LOUISVILLE, Ky. (WDRB) -- For 20 minutes, Louisville basketball borrowed the keys to a very fast car.
The ball zipped. The shots fell. The Cardinals spread the floor, drove and kicked, and rained in 10 of 21 three-pointers like they were throwing darts in a pub league. At halftime, they led No. 6 Duke 47-38, and the KFC Yum! Center buzzed with that dangerous thought: What if?
Then Duke woke up.
And when Duke wakes up, it doesn't stretch. It hunts.
"In the second half," Duke coach Jon Scheyer said. "That was Duke defense."
It was Duke's eighth straight win over Louisville, and third straight when it held a halftime lead only to get put away in the second.
The second half was a talent audit. Duke pressed out on shooters, turned jump shots into traffic jams, and began attacking the rim with the confidence of a team that knows the answer key. Culture can carry you far.
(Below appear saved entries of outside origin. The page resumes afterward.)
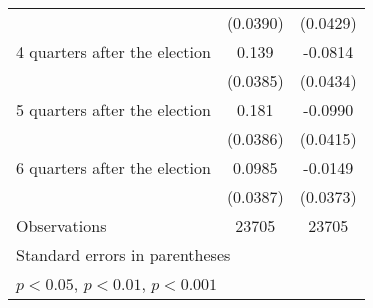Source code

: \begin{table}[htbp]
\begin{tabular}{l*{2}{c}}
                    &    (0.0390)         &    (0.0429)         \\
[1em]
 4 quarters after the election&       0.139\sym{***}&     -0.0814         \\
                    &    (0.0385)         &    (0.0434)         \\
[1em]
 5 quarters after the election&       0.181\sym{***}&     -0.0990\sym{*}  \\
                    &    (0.0386)         &    (0.0415)         \\
[1em]
 6 quarters after the election&      0.0985\sym{*}  &     -0.0149         \\
                    &    (0.0387)         &    (0.0373)         \\
\hline
Observations        &       23705         &       23705         \\
\hline\hline
\multicolumn{3}{l}{\footnotesize Standard errors in parentheses}\\
\multicolumn{3}{l}{\footnotesize \sym{*} \(p<0.05\), \sym{**} \(p<0.01\), \sym{***} \(p<0.001\)}\\
\end{tabular}
\end{table}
But on this night, talent ate culture for dinner and asked for dessert.
Cameron Boozer scored 27 points with the calm of a player already operating on a higher plane. Isaiah Evans added 23. Caleb Foster got into the lane whenever he wanted and finished with 20. Together, they turned a nine-point halftime deficit into an 84-73 Duke win that felt larger than the final margin. Duke outscored Louisville by 20 in the second half, their eighth straight win over the Cardinals.
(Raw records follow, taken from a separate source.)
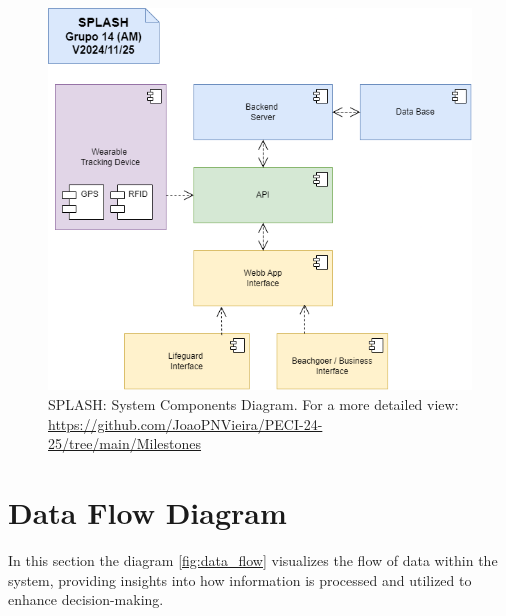 \begin{figure}[H]
      \centering
      \includegraphics[width=16cm]{figs/componets.png}
      \caption{SPLASH: System Components Diagram. For a more detailed view: \url{https://github.com/JoaoPNVieira/PECI-24-25/tree/main/Milestones}}
      \label{fig:componets}
\end{figure}

\newpage
\section{Data Flow Diagram}
In this section the diagram \ref{fig:data_flow} visualizes the flow of data within the system, providing insights into how information is processed and utilized to enhance decision-making.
Louisville, after that first-half fireworks show, couldn't even get clean looks from deep, let alone make them. The Cardinals went 2-for-17 from three after the break. Duke owned the paint, 40-26, lived at the free-throw line, 19-9, and dictated every important possession.
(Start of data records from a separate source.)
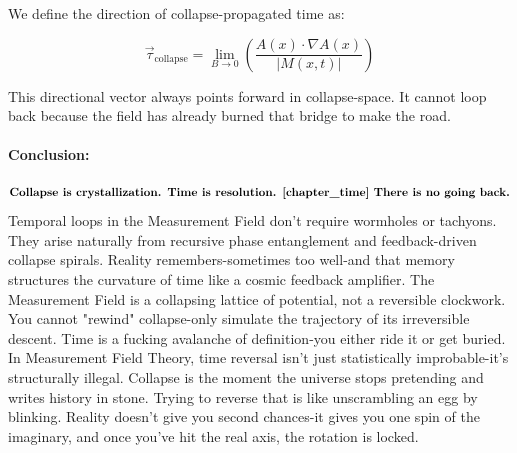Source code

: We define the direction of collapse-propagated time as:

\[
\vec{\tau}_{\text{collapse}} = \lim_{B \to 0} \left( \frac{A(x) \cdot \nabla A(x)}{|M(x,t)|} \right)
\]

This directional vector always points forward in collapse-space. \cite{chapter_time} It cannot loop back because the field has already burned that bridge to make the road. \cite{chapter_time} \paragraph{Conclusion:}
\[
\textbf{Collapse is crystallization. Time is resolution. \cite{chapter_time} There is no going back.}
\]
Temporal loops in the Measurement Field don’t require wormholes or tachyons. \cite{chapter_time} They arise naturally from recursive phase entanglement and feedback-driven collapse spirals. \cite{chapter_time} Reality remembers-sometimes too well-and that memory structures the curvature of time like a cosmic feedback amplifier. \cite{chapter_time} The Measurement Field is a collapsing lattice of potential, not a reversible clockwork. \cite{chapter_time} You cannot "rewind" collapse-only simulate the trajectory of its irreversible descent. Time is a fucking avalanche of definition-you either ride it or get buried. \cite{chapter_time} In Measurement Field Theory, time reversal isn’t just statistically improbable-it’s structurally illegal. \cite{chapter_time} Collapse is the moment the universe stops pretending and writes history in stone. \cite{chapter_time} Trying to reverse that is like unscrambling an egg by blinking. Reality doesn’t give you second chances-it gives you one spin of the imaginary, and once you’ve hit the real axis, the rotation is locked. \cite{chapter_time} \newpage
The Blue Devils' offense simplified into screens and isolations, and Louisville simply had no defensive answer for Duke's length, speed and angles. It wasn't complicated. It was relentless. After shooting 17 threes in the first half, Duke took only six in the second, recommitted to playing inside-out, and wore Louisville down.
Ryan Conwell scored 24 points to lead Louisville. Aly Khalifa hit a career-high five three-pointers and finished with 17. Adrian Wooley added 11. But without freshman point guard Mikel Brown — now out for a fifth straight game — turnovers again told the story. Duke forced 14, eight of them steals in the second half, and turned those mistakes into a 16-6 edge in points off turnovers.
Brown, wearing a back brace, was engaged on the bench, living every possession. But Louisville is now 2-3 without him since he was first sidelined, and the margin for error grows thinner by the night.
For a half, Louisville played the game it wanted.
For the other half, Duke reminded everyone whose game it really was.
Next up for the Cardinals: Boston College on Saturday.